> **WHAT NEEDS TO BE DONE**:
Output, without alteration, the first line of the entries and each line after it, stopping with the line that contains "mit der Ausführung nach einer Ausnahme".

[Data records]

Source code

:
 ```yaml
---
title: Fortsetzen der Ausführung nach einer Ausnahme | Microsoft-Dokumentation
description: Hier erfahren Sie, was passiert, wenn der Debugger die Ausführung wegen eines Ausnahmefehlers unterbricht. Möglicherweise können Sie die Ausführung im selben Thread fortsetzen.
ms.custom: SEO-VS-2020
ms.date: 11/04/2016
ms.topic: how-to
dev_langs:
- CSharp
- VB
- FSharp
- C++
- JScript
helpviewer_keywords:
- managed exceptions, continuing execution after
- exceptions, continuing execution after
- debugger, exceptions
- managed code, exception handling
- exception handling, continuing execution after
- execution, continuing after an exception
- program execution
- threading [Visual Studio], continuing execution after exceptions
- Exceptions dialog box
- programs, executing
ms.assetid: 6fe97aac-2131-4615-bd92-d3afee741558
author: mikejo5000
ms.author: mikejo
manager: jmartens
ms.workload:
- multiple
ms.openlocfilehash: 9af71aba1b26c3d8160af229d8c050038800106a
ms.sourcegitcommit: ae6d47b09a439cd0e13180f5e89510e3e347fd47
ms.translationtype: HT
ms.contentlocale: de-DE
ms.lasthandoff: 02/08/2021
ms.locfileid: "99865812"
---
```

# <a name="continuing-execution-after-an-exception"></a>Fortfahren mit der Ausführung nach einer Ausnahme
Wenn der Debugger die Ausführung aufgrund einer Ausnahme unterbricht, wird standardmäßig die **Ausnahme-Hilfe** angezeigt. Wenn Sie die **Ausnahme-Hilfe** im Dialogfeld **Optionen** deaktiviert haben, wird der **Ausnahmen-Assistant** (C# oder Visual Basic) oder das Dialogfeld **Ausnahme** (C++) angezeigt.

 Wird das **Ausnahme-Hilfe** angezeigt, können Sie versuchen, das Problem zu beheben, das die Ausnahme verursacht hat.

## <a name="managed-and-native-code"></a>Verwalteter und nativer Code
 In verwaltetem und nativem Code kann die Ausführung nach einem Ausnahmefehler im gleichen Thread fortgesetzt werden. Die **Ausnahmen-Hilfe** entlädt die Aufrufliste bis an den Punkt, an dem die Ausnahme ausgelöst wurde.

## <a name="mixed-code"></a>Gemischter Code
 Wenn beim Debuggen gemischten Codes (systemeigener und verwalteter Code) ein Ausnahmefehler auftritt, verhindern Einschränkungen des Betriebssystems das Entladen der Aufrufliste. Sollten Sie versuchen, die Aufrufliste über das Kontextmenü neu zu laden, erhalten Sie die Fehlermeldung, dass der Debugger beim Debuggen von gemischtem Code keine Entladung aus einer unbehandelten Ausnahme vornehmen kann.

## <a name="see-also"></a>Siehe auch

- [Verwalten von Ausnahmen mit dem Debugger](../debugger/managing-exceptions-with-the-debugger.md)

> **TASK OUTPUT**:
Source code

:
 ```yaml
---
title: Fortsetzen der Ausführung nach einer Ausnahme | Microsoft-Dokumentation
description: Hier erfahren Sie, was passiert, wenn der Debugger die Ausführung wegen eines Ausnahmefehlers unterbricht. Möglicherweise können Sie die Ausführung im selben Thread fortsetzen.
ms.custom: SEO-VS-2020
ms.date: 11/04/2016
ms.topic: how-to
dev_langs:
- CSharp
- VB
- FSharp
- C++
- JScript
helpviewer_keywords:
- managed exceptions, continuing execution after
- exceptions, continuing execution after
- debugger, exceptions
- managed code, exception handling
- exception handling, continuing execution after
- execution, continuing after an exception
- program execution
- threading [Visual Studio], continuing execution after exceptions
- Exceptions dialog box
- programs, executing
ms.assetid: 6fe97aac-2131-4615-bd92-d3afee741558
author: mikejo5000
ms.author: mikejo
manager: jmartens
ms.workload:
- multiple
ms.openlocfilehash: 9af71aba1b26c3d8160af229d8c050038800106a
ms.sourcegitcommit: ae6d47b09a439cd0e13180f5e89510e3e347fd47
ms.translationtype: HT
ms.contentlocale: de-DE
ms.lasthandoff: 02/08/2021
ms.locfileid: "99865812"
---
```

# <a name="continuing-execution-after-an-exception"></a>Fortfahren mit der Ausführung nach einer Ausnahme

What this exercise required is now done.